Dia atau Masalalu part 2

61 9 0
                                    


Beberapa menit, bel masuk berbunyi menandakan dimulainya pelajaran pertama hari ini. Suasana kelas yang semula riuh langsung berubah sunyi ketika nama guru yang akan mengajar terlintas di benak setiap siswa, 'Bu Fania, guru fisika yang terkenal paling tegas dan menakutkan di sekolah. 

Bu Fania memiliki reputasi yang tak terbantahkan. Dengan tatapan tajam dan suara lantang, setiap siswa di kelas selalu merasa waspada saat dirinya masuk. Banyak yang berkata bahwa mata Bu Fania seolah-olah bisa melihat kesalahan bahkan sebelum mereka melakukan, seketika membuat suasana di kelas tegang setiap kali dia mengajar.

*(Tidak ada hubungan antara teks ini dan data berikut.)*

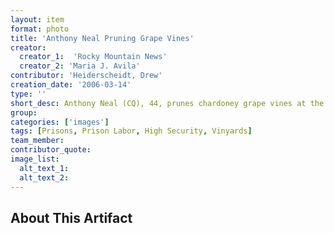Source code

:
 ```yaml
---
layout: item
format: photo
title: 'Anthony Neal Pruning Grape Vines'
creator: 
  creator_1:  'Rocky Mountain News'
  creator_2: 'Maria J. Avila'
contributor: 'Heiderscheidt, Drew'
creation_date: '2006-03-14'
type: ''
short_desc: Anthony Neal (CQ), 44, prunes chardoney grape vines at the East Canon City Complex of Colorado state prison Tuesday March 14, 2006. The vinyards are one of the many businesses within the complex, which is profitable for the prison. The East Canon City Complex of Colorado state prison is a self-sufficient prison that requires no funding from the state. 
group: 
categories: ['images'] 
tags: [Prisons, Prison Labor, High Security, Vinyards]
team_member: 
contributor_quote: 
image_list: 
  alt_text_1: 
  alt_text_2: 
---
```

## About This Artifact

Tak lama kemudian, Bu Fania muncul di balik pintu. Dia mengenakan pakaian serba rapi dan berkacamata tebal, membawa tumpukan buku pelajaran dan lembaran soal yang langsung membuat siswa di dalam kelas tampak gelisah. Langkahnya terasa begitu formal, seolah tidak ada ruang untuk kesalahan.

"Selamat pagi, anak-anak," sapa Bu Fania dengan nada yang terdengar santai tapi penuh wibawa.

"Selamat pagi, Bu..." jawab seluruh kelas dengan serempak, mesik sedikit tegang.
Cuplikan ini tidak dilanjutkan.